Search the entries for the word "optional". Copy each line in which it is found.

INFORMATION PROVIDED:
-------------------------
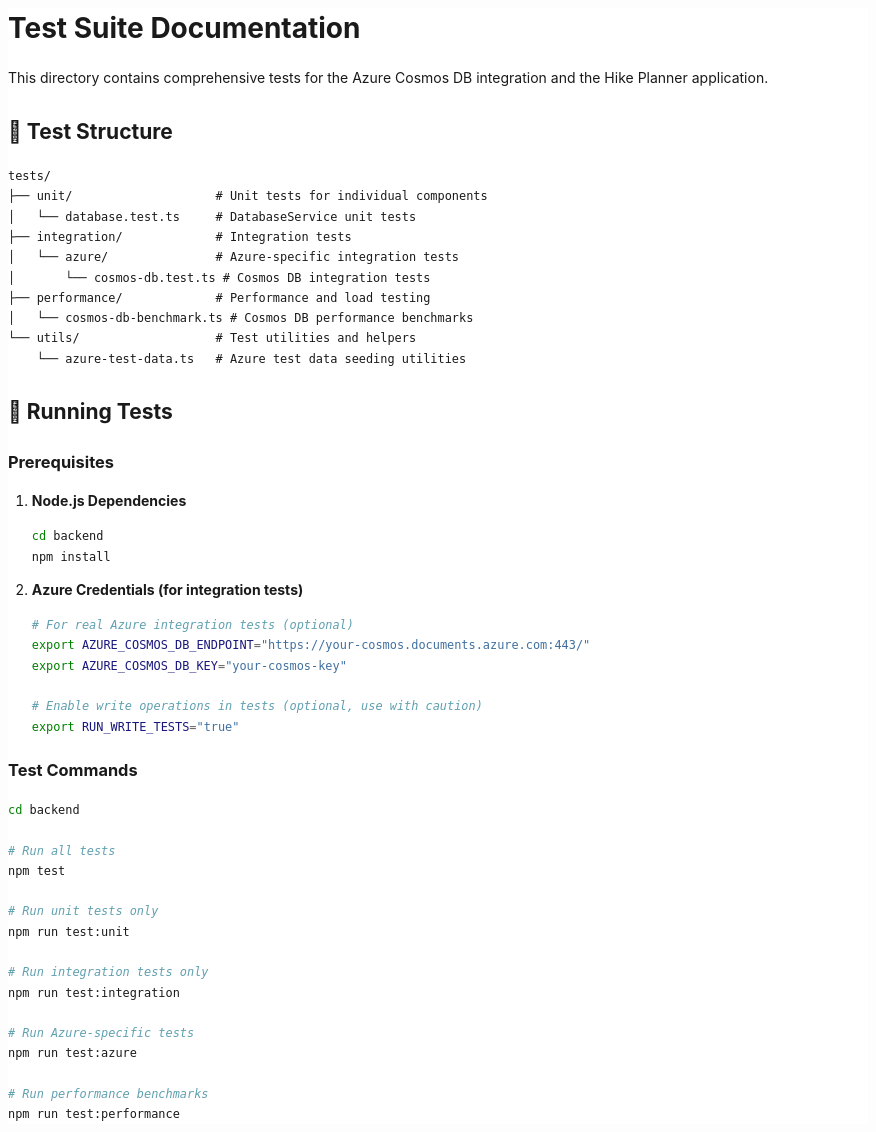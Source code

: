 # Test Suite Documentation

This directory contains comprehensive tests for the Azure Cosmos DB integration and the Hike Planner application.

## 📁 Test Structure

```
tests/
├── unit/                    # Unit tests for individual components
│   └── database.test.ts     # DatabaseService unit tests
├── integration/             # Integration tests
│   └── azure/               # Azure-specific integration tests
│       └── cosmos-db.test.ts # Cosmos DB integration tests
├── performance/             # Performance and load testing
│   └── cosmos-db-benchmark.ts # Cosmos DB performance benchmarks
└── utils/                   # Test utilities and helpers
    └── azure-test-data.ts   # Azure test data seeding utilities
```

## 🚀 Running Tests

### Prerequisites

1. **Node.js Dependencies**
   ```bash
   cd backend
   npm install
   ```

2. **Azure Credentials (for integration tests)**
   ```bash
   # For real Azure integration tests (optional)
   export AZURE_COSMOS_DB_ENDPOINT="https://your-cosmos.documents.azure.com:443/"
   export AZURE_COSMOS_DB_KEY="your-cosmos-key"
   
   # Enable write operations in tests (optional, use with caution)
   export RUN_WRITE_TESTS="true"
   ```

### Test Commands

```bash
cd backend

# Run all tests
npm test

# Run unit tests only
npm run test:unit

# Run integration tests only
npm run test:integration

# Run Azure-specific tests
npm run test:azure

# Run performance benchmarks
npm run test:performance
```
-------------------------
OUTPUT FOR THIS EXERCISE:
   # For real Azure integration tests (optional)
   # Enable write operations in tests (optional, use with caution)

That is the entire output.